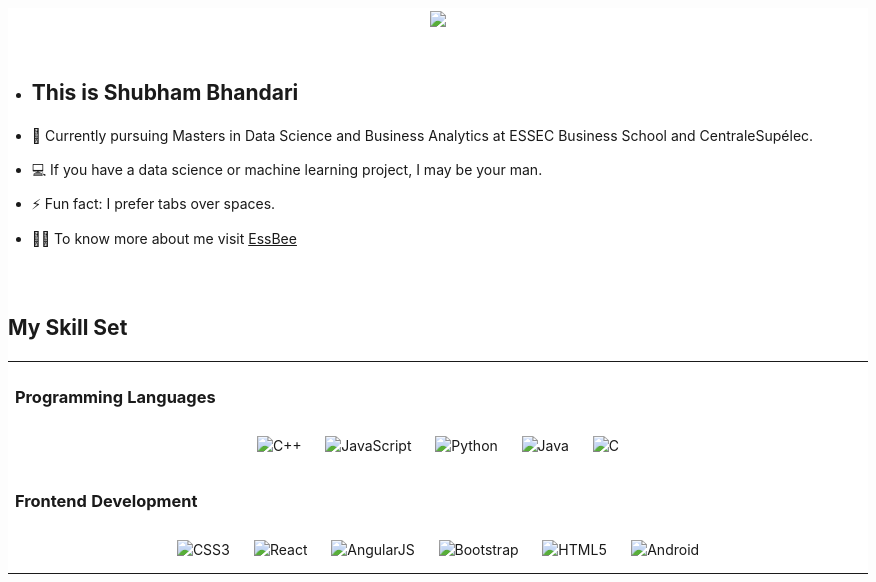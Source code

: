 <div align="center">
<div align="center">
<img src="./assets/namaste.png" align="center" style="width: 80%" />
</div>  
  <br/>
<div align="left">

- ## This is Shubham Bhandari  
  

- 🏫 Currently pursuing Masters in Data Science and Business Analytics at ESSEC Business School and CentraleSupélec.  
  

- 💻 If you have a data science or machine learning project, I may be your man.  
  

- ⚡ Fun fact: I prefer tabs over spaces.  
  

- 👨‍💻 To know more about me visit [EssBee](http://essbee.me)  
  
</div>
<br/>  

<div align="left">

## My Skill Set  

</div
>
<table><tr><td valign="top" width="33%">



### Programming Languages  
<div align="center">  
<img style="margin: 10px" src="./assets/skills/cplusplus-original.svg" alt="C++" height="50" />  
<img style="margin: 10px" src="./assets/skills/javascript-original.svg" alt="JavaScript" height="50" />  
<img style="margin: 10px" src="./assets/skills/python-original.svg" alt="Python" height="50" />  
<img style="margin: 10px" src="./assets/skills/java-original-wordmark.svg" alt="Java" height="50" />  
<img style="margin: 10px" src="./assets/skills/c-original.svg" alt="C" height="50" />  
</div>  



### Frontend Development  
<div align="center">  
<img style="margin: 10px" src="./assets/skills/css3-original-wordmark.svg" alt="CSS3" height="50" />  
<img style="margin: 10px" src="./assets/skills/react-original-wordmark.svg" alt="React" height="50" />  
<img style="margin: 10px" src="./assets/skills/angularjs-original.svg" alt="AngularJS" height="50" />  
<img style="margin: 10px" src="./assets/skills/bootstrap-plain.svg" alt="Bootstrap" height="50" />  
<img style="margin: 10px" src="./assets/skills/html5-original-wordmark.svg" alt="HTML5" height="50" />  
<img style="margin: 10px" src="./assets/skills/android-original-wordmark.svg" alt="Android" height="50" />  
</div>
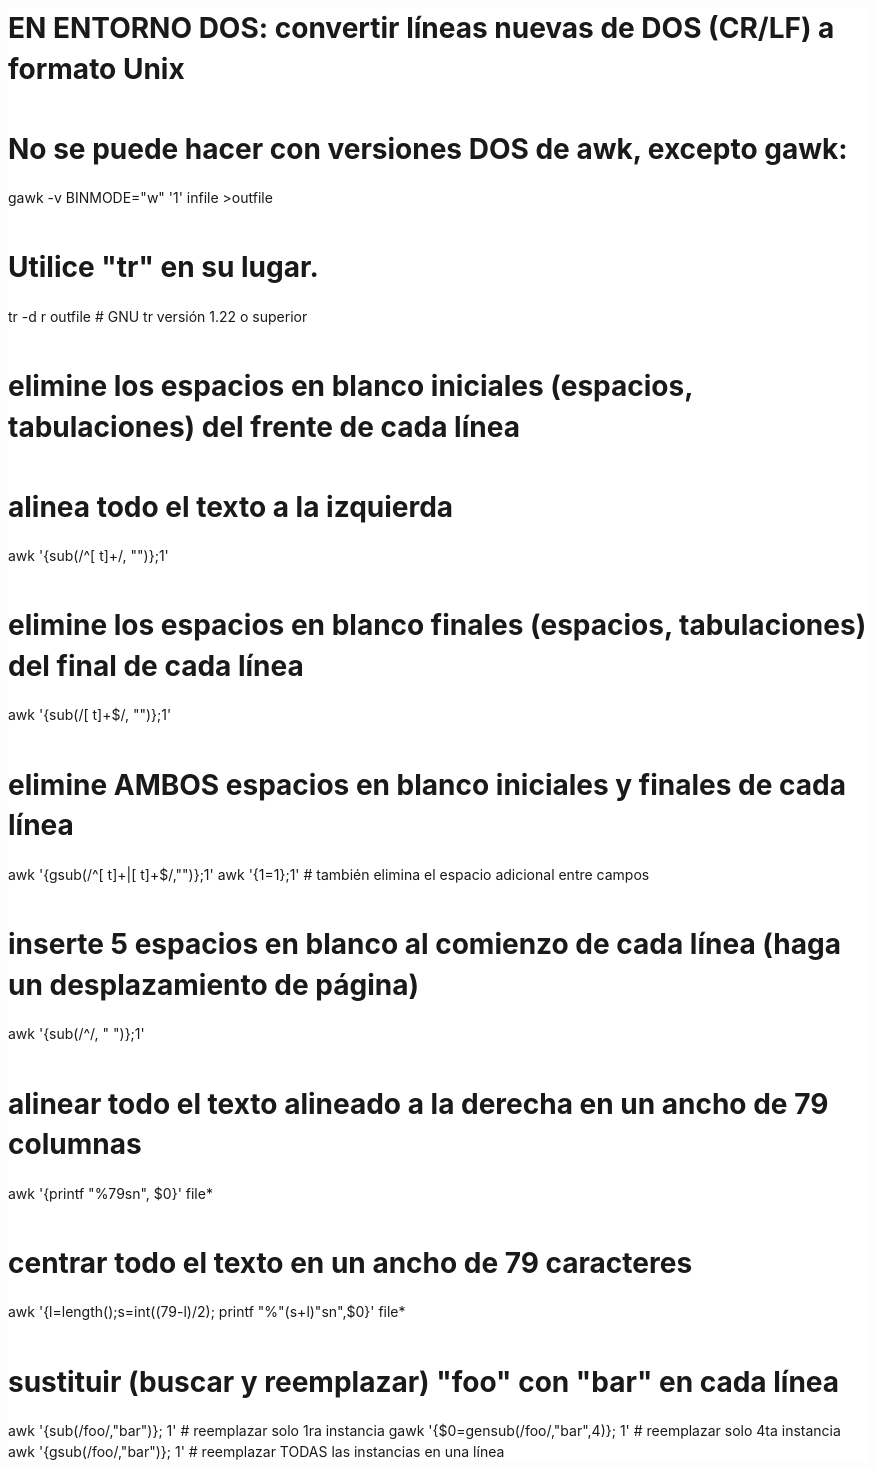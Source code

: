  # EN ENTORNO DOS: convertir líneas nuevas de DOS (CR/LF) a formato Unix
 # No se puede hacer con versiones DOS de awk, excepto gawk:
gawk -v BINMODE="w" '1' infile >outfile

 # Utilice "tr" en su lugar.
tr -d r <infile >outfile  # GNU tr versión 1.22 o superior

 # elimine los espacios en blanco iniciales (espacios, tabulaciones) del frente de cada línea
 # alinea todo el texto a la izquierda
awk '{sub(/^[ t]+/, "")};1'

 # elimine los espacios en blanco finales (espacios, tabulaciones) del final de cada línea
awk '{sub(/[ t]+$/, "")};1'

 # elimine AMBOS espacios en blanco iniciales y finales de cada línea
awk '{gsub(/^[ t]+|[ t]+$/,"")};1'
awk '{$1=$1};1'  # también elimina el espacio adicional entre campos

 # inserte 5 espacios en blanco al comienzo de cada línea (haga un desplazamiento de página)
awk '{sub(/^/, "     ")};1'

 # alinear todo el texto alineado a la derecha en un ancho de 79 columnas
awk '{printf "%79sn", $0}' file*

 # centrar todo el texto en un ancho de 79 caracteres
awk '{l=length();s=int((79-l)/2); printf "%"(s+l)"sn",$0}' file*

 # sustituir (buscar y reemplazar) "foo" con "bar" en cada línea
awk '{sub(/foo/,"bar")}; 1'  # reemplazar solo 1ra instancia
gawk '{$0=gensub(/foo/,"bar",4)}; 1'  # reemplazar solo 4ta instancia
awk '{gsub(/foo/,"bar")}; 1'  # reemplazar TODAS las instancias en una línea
==============================
* **DESCRIPTION OF THE TASK**:
The listing above must be restated word for word. Its pictures are to be left out.

* **RESPONSE**:
Source code

: <div align="center">
<div align="center">
<img src="./assets/namaste.png" align="center" style="width: 80%" />
</div>  
  <br/>
<div align="left">

- ## This is Shubham Bhandari  
  

- 🏫 Currently pursuing Masters in Data Science and Business Analytics at ESSEC Business School and CentraleSupélec.  
  

- 💻 If you have a data science or machine learning project, I may be your man.  
  

- ⚡ Fun fact: I prefer tabs over spaces.  
  

- 👨‍💻 To know more about me visit [EssBee](http://essbee.me)  
  
</div>
<br/>  

<div align="left">

## My Skill Set  

</div
>
<table><tr><td valign="top" width="33%">



### Programming Languages  
<div align="center">  
<img style="margin: 10px" src="./assets/skills/cplusplus-original.svg" alt="C++" height="50" />  
<img style="margin: 10px" src="./assets/skills/javascript-original.svg" alt="JavaScript" height="50" />  
<img style="margin: 10px" src="./assets/skills/python-original.svg" alt="Python" height="50" />  
<img style="margin: 10px" src="./assets/skills/java-original-wordmark.svg" alt="Java" height="50" />  
<img style="margin: 10px" src="./assets/skills/c-original.svg" alt="C" height="50" />  
</div>  



### Frontend Development  
<div align="center">  
<img style="margin: 10px" src="./assets/skills/css3-original-wordmark.svg" alt="CSS3" height="50" />  
<img style="margin: 10px" src="./assets/skills/react-original-wordmark.svg" alt="React" height="50" />  
<img style="margin: 10px" src="./assets/skills/angularjs-original.svg" alt="AngularJS" height="50" />  
<img style="margin: 10px" src="./assets/skills/bootstrap-plain.svg" alt="Bootstrap" height="50" />  
<img style="margin: 10px" src="./assets/skills/html5-original-wordmark.svg" alt="HTML5" height="50" />  
<img style="margin: 10px" src="./assets/skills/android-original-wordmark.svg" alt="Android" height="50" />  
</div>
Source code

:  # EN ENTORNO DOS: convertir líneas nuevas de DOS (CR/LF) a formato Unix
 # No se puede hacer con versiones DOS de awk, excepto gawk:
gawk -v BINMODE="w" '1' infile >outfile

 # Utilice "tr" en su lugar.
tr -d r <infile >outfile  # GNU tr versión 1.22 o superior

 # elimine los espacios en blanco iniciales (espacios, tabulaciones) del frente de cada línea
 # alinea todo el texto a la izquierda
awk '{sub(/^[ t]+/, "")};1'

 # elimine los espacios en blanco finales (espacios, tabulaciones) del final de cada línea
awk '{sub(/[ t]+$/, "")};1'

 # elimine AMBOS espacios en blanco iniciales y finales de cada línea
awk '{gsub(/^[ t]+|[ t]+$/,"")};1'
awk '{$1=$1};1'  # también elimina el espacio adicional entre campos

 # inserte 5 espacios en blanco al comienzo de cada línea (haga un desplazamiento de página)
awk '{sub(/^/, "     ")};1'

 # alinear todo el texto alineado a la derecha en un ancho de 79 columnas
awk '{printf "%79sn", $0}' file*

 # centrar todo el texto en un ancho de 79 caracteres
awk '{l=length();s=int((79-l)/2); printf "%"(s+l)"sn",$0}' file*

 # sustituir (buscar y reemplazar) "foo" con "bar" en cada línea
awk '{sub(/foo/,"bar")}; 1'  # reemplazar solo 1ra instancia
gawk '{$0=gensub(/foo/,"bar",4)}; 1'  # reemplazar solo 4ta instancia
awk '{gsub(/foo/,"bar")}; 1'  # reemplazar TODAS las instancias en una línea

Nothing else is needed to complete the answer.